The lion’s share of commentary we see on these trends tend to fall into either of two camps. Some argue that we’re already seeing the beneficial effects of an Affordable Care Act that is far from fully implemented. Others say that the cost slowdown is a side effect of the nation’s lengthy period of economic doldrums and that consumers, many of whom are unemployed or underemployed, are postponing or foregoing medical spending.

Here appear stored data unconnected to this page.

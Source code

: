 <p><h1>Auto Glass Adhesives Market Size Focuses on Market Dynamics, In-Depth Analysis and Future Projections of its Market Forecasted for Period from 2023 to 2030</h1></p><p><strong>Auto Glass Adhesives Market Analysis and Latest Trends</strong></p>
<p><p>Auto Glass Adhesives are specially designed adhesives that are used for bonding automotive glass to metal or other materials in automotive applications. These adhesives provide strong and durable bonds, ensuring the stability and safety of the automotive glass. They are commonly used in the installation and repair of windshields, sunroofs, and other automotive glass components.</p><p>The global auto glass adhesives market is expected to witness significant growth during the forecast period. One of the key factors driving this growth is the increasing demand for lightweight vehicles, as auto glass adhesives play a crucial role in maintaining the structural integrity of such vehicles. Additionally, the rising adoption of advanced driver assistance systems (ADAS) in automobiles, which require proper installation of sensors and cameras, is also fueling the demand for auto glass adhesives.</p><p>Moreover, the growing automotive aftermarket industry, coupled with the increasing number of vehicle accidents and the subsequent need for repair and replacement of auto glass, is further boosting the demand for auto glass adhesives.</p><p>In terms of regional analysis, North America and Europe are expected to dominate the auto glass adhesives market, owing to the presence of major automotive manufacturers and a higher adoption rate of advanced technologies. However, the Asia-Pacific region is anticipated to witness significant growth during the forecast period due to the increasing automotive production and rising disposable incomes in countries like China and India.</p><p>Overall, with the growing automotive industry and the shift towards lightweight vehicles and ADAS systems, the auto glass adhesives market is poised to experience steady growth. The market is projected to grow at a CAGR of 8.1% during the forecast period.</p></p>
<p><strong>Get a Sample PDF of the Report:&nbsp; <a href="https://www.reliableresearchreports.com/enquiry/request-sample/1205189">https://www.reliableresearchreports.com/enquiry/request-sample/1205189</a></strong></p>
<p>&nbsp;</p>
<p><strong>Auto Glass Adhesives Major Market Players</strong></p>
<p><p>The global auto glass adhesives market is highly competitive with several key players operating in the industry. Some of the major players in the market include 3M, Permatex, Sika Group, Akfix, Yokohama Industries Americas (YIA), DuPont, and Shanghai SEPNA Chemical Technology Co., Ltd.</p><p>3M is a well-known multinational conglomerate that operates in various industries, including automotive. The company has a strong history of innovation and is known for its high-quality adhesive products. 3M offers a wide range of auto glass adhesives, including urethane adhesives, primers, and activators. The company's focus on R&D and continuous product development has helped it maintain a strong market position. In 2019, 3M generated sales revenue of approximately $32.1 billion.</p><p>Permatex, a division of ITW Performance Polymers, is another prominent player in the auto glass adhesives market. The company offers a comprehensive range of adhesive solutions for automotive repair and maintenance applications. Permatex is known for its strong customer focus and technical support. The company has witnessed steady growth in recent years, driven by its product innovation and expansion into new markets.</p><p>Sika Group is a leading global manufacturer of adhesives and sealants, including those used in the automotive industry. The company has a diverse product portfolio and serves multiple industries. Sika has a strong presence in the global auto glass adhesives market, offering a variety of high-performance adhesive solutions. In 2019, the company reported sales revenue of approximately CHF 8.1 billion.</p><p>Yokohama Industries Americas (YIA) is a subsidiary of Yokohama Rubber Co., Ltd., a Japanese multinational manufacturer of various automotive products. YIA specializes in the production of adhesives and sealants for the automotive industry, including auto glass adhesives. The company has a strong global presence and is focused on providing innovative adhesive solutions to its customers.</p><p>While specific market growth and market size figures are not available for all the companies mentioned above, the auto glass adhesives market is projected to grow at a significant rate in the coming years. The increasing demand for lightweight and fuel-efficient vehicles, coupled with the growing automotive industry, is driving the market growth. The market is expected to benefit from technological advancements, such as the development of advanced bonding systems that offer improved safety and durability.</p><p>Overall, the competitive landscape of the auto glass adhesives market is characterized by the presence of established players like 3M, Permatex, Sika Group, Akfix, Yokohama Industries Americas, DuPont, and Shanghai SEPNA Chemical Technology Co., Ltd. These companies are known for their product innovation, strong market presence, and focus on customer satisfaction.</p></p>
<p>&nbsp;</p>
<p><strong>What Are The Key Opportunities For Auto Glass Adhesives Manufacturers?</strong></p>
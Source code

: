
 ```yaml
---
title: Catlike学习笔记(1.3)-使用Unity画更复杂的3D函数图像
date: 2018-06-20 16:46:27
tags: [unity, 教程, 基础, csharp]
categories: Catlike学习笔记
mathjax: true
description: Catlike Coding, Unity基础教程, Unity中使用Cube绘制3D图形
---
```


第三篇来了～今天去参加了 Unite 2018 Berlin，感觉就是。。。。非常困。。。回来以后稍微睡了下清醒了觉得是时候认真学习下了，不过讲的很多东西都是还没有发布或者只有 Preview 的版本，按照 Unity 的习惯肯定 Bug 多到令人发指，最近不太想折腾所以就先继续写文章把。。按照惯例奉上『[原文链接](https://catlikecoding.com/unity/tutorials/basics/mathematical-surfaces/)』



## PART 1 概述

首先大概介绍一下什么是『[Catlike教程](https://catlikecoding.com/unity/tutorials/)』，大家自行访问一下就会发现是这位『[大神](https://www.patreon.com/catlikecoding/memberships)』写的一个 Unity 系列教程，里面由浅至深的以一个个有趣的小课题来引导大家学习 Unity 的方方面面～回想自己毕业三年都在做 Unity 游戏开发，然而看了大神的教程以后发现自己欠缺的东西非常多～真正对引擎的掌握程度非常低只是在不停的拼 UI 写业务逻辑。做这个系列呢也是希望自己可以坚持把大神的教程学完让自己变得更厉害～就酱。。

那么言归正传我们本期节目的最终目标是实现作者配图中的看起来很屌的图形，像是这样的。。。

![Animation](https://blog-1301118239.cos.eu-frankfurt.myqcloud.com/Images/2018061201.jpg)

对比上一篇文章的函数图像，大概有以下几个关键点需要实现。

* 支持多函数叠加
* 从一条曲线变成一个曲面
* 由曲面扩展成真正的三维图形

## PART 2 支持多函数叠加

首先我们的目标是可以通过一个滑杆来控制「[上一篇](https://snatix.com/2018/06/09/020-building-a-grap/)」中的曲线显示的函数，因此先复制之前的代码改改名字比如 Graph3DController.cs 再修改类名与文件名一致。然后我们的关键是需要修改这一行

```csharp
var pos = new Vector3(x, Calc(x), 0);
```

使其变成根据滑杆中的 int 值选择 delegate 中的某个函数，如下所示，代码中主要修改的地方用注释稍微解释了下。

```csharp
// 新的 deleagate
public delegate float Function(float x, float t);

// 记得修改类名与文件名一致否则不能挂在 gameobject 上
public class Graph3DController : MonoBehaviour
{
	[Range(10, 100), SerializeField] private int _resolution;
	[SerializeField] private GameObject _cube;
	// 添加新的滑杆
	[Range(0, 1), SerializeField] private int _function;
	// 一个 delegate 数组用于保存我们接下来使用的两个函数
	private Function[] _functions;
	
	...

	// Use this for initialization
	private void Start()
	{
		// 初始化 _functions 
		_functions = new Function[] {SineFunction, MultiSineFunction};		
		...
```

Another possible contributing factor, that doesn’t receive a similar level of chatter, is that health care companies and providers have made significant strides in elevating the cost-efficiency of care and improving patient outcomes. This is happening in myriad ways including, but certainly not limited to, new steps to reduce hospital-acquired infections, advances in biopharmaceutical and technological interventions, strides in emphasizing wellness in the workplace and innovative uses of health information technology and digital communications to expand healthcare’s reach beyond the clinic and the hospital.
We have chronicled many of these episodes of progress – with documentation of dollars saved and lives affected – in our HLC Value Compendium and Wellness Compendium.
And this is an issue we’ll continue to discuss in this space because, in discussing the current healthcare cost slowdown, we shouldn’t overlook the impact of progress and innovation.